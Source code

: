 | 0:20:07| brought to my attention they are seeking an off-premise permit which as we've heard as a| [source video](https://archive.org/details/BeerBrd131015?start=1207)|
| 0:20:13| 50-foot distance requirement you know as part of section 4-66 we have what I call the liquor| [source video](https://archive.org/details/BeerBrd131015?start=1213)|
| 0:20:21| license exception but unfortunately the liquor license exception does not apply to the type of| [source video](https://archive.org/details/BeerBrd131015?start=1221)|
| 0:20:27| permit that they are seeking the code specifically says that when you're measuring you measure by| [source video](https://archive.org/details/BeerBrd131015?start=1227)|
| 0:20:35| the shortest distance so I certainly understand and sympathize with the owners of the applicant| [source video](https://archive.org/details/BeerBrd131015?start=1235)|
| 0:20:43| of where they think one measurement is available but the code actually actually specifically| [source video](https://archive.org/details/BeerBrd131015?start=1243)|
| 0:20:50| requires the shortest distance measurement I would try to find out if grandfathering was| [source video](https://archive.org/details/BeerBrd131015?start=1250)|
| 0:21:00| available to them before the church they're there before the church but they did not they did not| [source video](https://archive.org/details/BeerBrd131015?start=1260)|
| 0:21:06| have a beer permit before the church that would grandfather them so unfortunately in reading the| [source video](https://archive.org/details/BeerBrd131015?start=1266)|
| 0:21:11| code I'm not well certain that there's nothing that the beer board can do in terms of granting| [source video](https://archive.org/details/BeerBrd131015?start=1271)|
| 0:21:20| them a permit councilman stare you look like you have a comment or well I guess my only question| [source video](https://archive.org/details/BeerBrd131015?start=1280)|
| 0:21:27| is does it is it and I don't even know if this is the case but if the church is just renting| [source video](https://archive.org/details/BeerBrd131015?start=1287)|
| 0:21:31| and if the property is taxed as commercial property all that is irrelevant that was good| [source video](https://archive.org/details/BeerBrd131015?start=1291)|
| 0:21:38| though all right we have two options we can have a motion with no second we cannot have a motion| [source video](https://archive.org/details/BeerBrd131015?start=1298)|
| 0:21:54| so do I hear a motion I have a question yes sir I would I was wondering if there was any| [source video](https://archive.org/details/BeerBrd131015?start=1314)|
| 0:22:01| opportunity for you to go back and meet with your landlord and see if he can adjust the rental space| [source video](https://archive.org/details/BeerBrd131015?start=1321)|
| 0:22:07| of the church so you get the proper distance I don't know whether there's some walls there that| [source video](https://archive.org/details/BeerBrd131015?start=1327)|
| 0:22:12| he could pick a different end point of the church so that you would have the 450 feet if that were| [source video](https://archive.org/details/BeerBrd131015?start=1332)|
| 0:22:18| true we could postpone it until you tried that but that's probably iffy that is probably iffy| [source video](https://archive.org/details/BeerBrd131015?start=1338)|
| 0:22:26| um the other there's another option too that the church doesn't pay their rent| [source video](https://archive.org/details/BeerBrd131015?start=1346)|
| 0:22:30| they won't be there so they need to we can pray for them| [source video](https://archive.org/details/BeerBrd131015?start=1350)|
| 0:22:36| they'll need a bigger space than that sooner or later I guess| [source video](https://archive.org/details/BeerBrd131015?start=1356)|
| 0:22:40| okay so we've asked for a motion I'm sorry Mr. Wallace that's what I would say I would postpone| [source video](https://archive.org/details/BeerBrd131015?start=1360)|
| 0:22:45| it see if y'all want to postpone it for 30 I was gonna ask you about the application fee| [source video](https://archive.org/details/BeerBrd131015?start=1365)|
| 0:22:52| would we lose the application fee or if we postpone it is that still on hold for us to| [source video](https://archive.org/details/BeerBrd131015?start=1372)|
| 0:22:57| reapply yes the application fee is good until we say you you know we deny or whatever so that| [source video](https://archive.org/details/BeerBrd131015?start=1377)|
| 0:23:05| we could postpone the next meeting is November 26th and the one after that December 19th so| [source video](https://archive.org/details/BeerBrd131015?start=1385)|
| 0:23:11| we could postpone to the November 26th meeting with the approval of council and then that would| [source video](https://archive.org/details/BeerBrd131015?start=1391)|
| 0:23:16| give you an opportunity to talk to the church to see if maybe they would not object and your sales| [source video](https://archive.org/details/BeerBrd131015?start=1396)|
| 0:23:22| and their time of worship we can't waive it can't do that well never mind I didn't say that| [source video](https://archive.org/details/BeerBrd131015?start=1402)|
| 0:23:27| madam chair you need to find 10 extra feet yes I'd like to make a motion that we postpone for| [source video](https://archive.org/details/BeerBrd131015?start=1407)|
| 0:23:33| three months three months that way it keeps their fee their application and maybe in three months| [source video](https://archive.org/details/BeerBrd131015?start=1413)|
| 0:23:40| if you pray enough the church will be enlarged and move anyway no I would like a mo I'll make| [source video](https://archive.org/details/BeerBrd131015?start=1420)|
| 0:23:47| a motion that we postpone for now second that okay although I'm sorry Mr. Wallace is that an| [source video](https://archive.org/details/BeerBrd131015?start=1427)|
.....
#### WHAT YOU ARE ASKED TO DO:
Using the data above, copy each line that contains "them".

#### RESPONSE TO THIS TASK:
| 0:21:00| available to them before the church they're there before the church but they did not they did not| [source video](https://archive.org/details/BeerBrd131015?start=1260)|
| 0:21:06| have a beer permit before the church that would grandfather them so unfortunately in reading the| [source video](https://archive.org/details/BeerBrd131015?start=1266)|
| 0:21:20| them a permit councilman stare you look like you have a comment or well I guess my only question| [source video](https://archive.org/details/BeerBrd131015?start=1280)|
| 0:22:30| they won't be there so they need to we can pray for them| [source video](https://archive.org/details/BeerBrd131015?start=1350)|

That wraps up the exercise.